Our friends invited us over for a dinner party at their house. They have a dog and have been looking for dog friends, so they invited us to bring Trooper and Sydney. We hesitated to bring Sydney but decided to give it a go; we could always leave her in her car crate if it became clear that it wasn’t going to work out.
Brian and I went in first to meet the dog. Tessie is a few years old, probably 60 lbs and some kind of heeler/shepherd mix. She was very quiet and polite while meeting Trooper; no barking or aggression. She has a clean record and has never inflicted a dog fight wound. We waited a little while before making the decision to bring Sydney in. During this time, we noticed Tessie becoming increasingly ‘protective’ of Brian and me. She kept squeezing herself between me and Trooper, as if I was hers to claim.
Once we identified what was going on, we started preventing her bossy possessiveness. After a little while, things calmed down. We were ready to get on with our evening. Okay, so let’s get Sydney.
[Reflecting back on the evening of “the dog fight wound” that I will remember forever, I recall immediately perceiving that Tessie was an alpha female; even before she started pushing Trooper around. She had that confidence and speed of decision making that reminds me of Sydney. Once she started shielding us, it was like witnessing Sydney in another dog’s body. In retrospect, I do not understand why we went forward with the Sydney introduction. She does not get along well with strong-minded canine ladies.]
The Dog Fight
We put Tessie into the backyard and brought Sydney in through the side gate. Our goal was for more neutral territory so that Tessie didn’t feel the need to defend the household against Sydney. (We didn’t do this initially because Trooper is generally well received by all dogs and never causes a problem.)

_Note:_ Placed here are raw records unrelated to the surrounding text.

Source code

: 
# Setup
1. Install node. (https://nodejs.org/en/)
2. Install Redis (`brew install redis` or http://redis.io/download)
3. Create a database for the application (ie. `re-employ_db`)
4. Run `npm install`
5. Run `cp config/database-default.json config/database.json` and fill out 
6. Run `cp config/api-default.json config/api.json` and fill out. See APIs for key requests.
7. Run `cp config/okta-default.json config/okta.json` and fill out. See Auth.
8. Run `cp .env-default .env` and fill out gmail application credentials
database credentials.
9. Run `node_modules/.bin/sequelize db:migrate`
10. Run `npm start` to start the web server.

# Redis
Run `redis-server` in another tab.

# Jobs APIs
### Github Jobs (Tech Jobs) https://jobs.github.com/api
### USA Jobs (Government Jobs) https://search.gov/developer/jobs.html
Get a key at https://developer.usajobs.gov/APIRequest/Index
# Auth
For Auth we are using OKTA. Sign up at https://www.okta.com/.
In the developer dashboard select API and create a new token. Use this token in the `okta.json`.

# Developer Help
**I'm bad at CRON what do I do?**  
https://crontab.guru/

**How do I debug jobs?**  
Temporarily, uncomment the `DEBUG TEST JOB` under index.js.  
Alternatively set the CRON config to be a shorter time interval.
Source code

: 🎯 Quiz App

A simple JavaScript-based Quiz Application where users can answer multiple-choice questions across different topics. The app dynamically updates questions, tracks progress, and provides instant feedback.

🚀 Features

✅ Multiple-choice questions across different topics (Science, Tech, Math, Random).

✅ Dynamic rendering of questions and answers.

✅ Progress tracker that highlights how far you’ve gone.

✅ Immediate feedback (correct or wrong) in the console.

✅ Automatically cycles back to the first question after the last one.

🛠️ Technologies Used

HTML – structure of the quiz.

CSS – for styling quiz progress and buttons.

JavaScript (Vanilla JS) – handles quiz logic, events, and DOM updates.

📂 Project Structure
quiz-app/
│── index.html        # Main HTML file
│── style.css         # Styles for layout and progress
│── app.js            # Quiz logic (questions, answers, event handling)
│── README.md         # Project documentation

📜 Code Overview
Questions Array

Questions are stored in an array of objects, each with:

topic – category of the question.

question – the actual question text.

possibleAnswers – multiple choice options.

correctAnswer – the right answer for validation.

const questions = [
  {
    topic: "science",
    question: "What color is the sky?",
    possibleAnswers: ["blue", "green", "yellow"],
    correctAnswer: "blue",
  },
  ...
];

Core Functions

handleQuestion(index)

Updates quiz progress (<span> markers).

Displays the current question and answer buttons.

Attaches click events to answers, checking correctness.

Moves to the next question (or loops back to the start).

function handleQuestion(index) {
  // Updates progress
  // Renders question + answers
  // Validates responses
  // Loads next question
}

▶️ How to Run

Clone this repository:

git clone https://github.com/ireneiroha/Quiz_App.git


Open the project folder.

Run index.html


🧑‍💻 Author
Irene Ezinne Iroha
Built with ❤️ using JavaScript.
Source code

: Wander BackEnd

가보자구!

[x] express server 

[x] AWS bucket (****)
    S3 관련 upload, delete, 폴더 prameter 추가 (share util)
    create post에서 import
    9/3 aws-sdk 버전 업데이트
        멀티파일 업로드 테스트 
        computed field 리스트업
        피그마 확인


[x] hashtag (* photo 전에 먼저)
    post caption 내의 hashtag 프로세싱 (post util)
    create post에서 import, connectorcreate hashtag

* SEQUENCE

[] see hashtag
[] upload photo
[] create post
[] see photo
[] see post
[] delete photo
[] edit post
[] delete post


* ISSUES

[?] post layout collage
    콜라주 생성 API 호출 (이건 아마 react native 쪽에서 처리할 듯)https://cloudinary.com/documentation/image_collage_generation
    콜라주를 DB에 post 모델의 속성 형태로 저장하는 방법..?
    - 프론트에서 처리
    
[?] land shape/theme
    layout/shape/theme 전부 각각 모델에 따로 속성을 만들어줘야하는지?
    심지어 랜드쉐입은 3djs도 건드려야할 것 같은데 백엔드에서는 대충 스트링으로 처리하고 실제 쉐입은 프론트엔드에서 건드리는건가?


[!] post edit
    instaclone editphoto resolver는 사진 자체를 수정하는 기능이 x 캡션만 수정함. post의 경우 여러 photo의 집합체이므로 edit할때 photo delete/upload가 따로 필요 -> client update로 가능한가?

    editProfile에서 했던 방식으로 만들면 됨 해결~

The ladies found each other pretty quick and they both did the aggressive face sniff that always proceeds snarling. What is the face sniff? When Sydney identifies another dog that she hasn’t immediately dismissed as small and petty, she sniffs them in the face. She does not do the ‘respectful’ thing of going around to sniff the rear-end. She quickly gets up and personal in their face, where she almost always causes the dog to want to defend itself or run off. And guess what? Tessie did the same thing right back. Alpha on alpha.
There was some snarling and a little scuffle. Our friends called Tessie and we called Sydney. The wrestling broke up immediately and the dogs each ran to their respective parents. Tessie eventually left her parents to meander around the yard. Sydney ran over to investigate her (as if she’d never seen her before). Tessie ran away from her; Sydney followed too closely. Tessie barked and then Sydney ran off.
I didn’t take any photos of Sydney’s open wound; but here is another photo of her, once again, compromising the safety of her face.
The Dog Fight Wound
Next, Sydney trotted with her head down along the fence and went over to the gate. Once she got there, she turned around and kind of walked quickly around with her head down. Her behavior was way off. There was no way she was bored of Tessie. And even if she was, she wouldn’t go off by herself – she’d come chill near us.
I was watching her closely. Since I love them so much and they get all of my maternal affection, I look at them A LOT. I’m an expert on my dogs, as everybody should be. So the first time Sydney swiped her face, I saw the movement and was at her side a few seconds later.
When Tessie had barked, she had also managed to bite Sydney’s face. There was a two-inch gash down her snout, right between her eyes. Sydney’s eyes were intact, but the tissue and blood vessels were exposed in her forehead. I was horrified. But at the same time, I was immensely relieved that I got to her so fast. If she had kept rubbing it, it could have made the situation a lot worse.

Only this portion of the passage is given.